Xenova/nanoLLaVA · ONNX Conversion Tutorial

May 19

Hi @Xenova , thank you for your awesome work.
I recently fine-tuned this model for information extraction from images using JSON Schema, with the intention of embedding it into a web application. I was wondering if you could recommend any existing tutorials that would guide me through the process of converting the model into the ONNX format. This would enable me to perform the conversion independently in the future. Thank you for your awesome work!

Xenova

Owner May 19

I must admit, the current process to export the model is a bit complicated, and is very manual/hacky at the moment... I'll eventually turn it into a script, but in the meantime, just ping me and I'd be happy to help out with it.

Xenova

Owner May 19

There are 3 components:

Vision model + multimodal projection (vision_encoder.onnx)
Embedding layer (embed_tokens.onnx)
Language model without embedding layer (decoder_model_merged.onnx)

jasonwang110

11 days ago

Hi @Xenova ,
Thank for your sharing. Based on your above the tip, The model of step1 and step2 have been converted into onnx successfully. There is one question about Language Model.
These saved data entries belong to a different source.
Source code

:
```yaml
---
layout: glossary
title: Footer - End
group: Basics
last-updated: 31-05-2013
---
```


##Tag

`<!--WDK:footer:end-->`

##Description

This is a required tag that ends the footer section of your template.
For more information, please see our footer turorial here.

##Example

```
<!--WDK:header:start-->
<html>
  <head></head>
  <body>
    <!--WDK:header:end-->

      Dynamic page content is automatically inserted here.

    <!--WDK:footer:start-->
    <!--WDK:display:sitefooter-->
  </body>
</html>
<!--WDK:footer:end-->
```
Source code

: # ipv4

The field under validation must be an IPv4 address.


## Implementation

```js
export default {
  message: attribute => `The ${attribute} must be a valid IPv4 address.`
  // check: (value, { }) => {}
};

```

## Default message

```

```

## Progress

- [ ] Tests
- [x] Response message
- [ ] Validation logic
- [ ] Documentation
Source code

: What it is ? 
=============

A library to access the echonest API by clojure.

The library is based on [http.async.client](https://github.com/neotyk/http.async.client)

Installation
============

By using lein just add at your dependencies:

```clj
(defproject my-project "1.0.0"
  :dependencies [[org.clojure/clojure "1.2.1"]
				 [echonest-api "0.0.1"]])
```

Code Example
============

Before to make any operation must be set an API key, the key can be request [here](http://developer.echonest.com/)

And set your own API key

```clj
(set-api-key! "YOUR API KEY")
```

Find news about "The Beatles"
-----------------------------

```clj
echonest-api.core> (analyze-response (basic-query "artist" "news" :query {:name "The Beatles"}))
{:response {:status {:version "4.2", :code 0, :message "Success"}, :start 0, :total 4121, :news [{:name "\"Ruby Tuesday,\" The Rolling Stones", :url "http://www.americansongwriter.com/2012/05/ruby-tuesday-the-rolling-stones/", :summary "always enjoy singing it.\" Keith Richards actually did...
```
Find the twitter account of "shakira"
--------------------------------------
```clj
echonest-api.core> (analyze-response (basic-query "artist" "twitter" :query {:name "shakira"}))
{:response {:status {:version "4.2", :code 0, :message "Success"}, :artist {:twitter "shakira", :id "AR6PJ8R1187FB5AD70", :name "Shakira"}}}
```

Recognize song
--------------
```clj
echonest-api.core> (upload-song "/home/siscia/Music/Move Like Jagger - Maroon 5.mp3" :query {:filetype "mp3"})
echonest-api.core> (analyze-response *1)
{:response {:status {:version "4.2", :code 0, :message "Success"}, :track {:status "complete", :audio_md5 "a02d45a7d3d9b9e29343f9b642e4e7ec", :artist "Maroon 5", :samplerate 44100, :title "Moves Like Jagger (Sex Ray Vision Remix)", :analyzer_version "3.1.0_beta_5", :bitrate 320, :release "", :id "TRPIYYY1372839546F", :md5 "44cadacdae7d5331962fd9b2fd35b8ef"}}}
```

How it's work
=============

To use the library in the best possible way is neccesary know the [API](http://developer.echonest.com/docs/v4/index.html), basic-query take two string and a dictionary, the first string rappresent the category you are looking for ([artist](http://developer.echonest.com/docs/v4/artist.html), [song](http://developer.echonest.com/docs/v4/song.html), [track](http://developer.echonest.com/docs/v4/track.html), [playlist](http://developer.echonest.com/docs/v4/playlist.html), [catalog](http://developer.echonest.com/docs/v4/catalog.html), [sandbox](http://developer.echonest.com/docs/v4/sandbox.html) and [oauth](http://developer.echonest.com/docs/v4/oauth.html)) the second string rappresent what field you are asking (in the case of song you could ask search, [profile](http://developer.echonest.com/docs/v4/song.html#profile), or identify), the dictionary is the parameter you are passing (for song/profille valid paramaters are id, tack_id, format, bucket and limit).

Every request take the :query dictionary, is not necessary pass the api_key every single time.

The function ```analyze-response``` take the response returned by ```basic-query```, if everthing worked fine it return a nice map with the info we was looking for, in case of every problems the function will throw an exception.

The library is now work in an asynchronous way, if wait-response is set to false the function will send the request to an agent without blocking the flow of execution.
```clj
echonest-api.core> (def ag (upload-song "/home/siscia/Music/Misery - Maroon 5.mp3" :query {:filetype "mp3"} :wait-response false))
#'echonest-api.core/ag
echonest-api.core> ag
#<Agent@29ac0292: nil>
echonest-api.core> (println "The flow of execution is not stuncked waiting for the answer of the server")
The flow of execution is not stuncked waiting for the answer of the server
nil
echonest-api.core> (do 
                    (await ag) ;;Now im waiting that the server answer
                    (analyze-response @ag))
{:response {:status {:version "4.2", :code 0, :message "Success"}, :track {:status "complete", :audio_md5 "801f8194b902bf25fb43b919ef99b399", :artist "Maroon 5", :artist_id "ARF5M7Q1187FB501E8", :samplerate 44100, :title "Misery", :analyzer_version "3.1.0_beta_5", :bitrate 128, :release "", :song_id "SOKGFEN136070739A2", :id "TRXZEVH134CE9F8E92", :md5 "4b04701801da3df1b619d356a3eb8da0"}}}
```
When I applied the code of "python convert.py --model_id ./language-model --tokenizer_id ./tokenizer --task text-generation-with-past --skip_validation --trust_remote_code"。The the names and dimension(batch_size, sequence_length) of input name（input_ids. The correct one should be inputs_embeds with dimension(batch_size, sequence_length, 1024). Could you give some suggestion how to solve this problem?
Best Regards